Medical studies have found that women who are 50 or older, who take HRT for five years or less, have no increased risk of breast cancer. Women in this age group who take combined HRT for more than five years have a slightly increased risk. Women who take just estrogen as HRT have a slightly increased risk of breast cancer after taking this medicine for 15 years and no increased risk up to that point.

There are many other factors that contribute to your risk of breast cancer, including these:

  • Lifestyle habits, especially smoking and alcohol consumption
  • History of taking birth control
  • Genetic factors, including having the BRCA genes
  • Family history
  • Environmental factors

Some of these, like lifestyle choices, are within your control, but many are not. If you have any of these risk factors, talking to your doctor about this medical history can help them determine which type and dosage of HRT might work best for you. This will also inform any potential future health screenings, to reduce your risk of breast cancer.

For women taking estrogen-only HRT, there is a slight risk of developing endometrial cancer, or cancer of the lining of the uterus. There is no increased risk of this type of cancer when taking combined estrogen and progesterone HRT. There is a similar slightly increased risk of developing ovarian cancer, but this is estimated to be one case per 10,000 HRT users every year.

There is also an associated risk of blood clots, which increases the risk of heart attack and stroke. This is most often true for women who are 60 and older, who are taking estrogen alone. How HRT is taken can change this risk. For example, daily oral estrogen tablets can increase the risk of stroke and venous thrombosis (blood clots in the veins) in women over 60, while an estrogen skin patch does not increase the risk of stroke at all. 

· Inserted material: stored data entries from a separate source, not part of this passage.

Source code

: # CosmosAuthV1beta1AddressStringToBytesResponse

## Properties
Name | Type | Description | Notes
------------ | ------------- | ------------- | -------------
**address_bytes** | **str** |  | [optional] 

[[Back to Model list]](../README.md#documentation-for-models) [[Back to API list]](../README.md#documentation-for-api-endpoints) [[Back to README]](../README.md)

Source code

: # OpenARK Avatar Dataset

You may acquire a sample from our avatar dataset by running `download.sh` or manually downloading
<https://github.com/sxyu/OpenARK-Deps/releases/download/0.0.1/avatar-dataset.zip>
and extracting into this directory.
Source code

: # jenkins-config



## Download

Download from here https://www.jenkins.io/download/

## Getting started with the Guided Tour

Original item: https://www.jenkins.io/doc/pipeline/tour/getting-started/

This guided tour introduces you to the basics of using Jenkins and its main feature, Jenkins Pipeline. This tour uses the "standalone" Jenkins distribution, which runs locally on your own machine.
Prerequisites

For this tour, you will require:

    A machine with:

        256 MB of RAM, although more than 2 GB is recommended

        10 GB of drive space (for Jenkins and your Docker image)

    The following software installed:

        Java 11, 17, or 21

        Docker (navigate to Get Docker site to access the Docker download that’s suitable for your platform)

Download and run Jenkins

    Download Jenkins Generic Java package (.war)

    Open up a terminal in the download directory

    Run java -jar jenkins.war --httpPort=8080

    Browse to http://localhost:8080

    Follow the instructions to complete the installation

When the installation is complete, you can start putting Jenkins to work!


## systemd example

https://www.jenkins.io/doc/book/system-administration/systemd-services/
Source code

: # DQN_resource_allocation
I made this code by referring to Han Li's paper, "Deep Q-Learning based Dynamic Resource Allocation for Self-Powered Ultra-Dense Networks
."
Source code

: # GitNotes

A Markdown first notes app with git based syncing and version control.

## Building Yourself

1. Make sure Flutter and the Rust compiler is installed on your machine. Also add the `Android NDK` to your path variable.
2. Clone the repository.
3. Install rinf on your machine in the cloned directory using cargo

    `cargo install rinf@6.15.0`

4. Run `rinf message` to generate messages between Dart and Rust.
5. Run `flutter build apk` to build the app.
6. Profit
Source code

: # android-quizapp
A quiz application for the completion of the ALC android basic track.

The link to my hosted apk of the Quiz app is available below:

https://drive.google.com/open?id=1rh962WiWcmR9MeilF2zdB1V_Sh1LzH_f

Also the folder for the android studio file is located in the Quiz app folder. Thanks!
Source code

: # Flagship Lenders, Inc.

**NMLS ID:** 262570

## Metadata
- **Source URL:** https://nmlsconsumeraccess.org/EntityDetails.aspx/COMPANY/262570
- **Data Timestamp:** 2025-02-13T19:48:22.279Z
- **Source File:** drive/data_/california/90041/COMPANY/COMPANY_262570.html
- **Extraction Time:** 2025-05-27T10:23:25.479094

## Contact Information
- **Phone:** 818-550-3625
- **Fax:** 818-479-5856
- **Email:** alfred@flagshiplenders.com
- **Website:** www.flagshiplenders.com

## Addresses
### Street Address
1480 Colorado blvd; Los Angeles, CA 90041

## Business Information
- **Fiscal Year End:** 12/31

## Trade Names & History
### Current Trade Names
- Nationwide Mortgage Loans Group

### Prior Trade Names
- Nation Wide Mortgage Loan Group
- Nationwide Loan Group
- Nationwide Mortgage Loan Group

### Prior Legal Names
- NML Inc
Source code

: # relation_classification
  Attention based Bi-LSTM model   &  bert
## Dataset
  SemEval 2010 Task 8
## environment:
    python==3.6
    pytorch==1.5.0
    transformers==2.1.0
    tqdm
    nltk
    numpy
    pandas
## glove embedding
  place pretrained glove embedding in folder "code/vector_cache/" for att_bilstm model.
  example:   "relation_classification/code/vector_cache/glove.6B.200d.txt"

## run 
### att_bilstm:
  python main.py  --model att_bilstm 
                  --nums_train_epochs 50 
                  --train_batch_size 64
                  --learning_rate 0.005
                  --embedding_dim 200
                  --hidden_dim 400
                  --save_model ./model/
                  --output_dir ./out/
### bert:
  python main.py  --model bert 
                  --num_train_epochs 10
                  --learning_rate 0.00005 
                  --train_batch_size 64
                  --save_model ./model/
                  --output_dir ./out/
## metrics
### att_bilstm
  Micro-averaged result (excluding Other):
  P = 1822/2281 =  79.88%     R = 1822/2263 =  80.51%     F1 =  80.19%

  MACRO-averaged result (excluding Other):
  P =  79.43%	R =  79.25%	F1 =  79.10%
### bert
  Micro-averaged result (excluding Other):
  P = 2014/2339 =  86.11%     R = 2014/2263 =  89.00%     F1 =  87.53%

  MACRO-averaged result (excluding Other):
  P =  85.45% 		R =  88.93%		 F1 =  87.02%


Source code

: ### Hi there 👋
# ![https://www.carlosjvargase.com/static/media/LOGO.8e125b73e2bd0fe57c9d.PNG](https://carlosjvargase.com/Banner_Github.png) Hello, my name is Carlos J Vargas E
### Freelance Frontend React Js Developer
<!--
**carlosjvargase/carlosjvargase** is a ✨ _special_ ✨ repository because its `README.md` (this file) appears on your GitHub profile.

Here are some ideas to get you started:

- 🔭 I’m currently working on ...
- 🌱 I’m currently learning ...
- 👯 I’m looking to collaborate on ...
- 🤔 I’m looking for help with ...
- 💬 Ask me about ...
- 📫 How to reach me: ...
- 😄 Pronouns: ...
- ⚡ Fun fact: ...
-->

Although there are some health concerns associated with HRT for menopause, most doctors agree that the benefits outweigh the risks. To find the right kind of HRT for you, talk to your doctor in Boca Raton, examine your medical history, and discuss personal concerns to develop a treatment plan.

References

Hormone Replacement Therapy (HRT) and Menopause. (August 2018). Better Health Channel.

What Is Menopause? (June 2017). National Institute on Aging (NIA), National Institutes of Health (NIH).

Menopause Treatment. (May 2019). Office on Women’s Health (OASH).

Hormone Therapy: Benefits and Risks. The North American Menopause Society.

Menopausal Hormone Therapy and Cancer Risk. (February 2015). American Cancer Society.

News You Can Use About Hormone Therapy. The North American Menopause Society.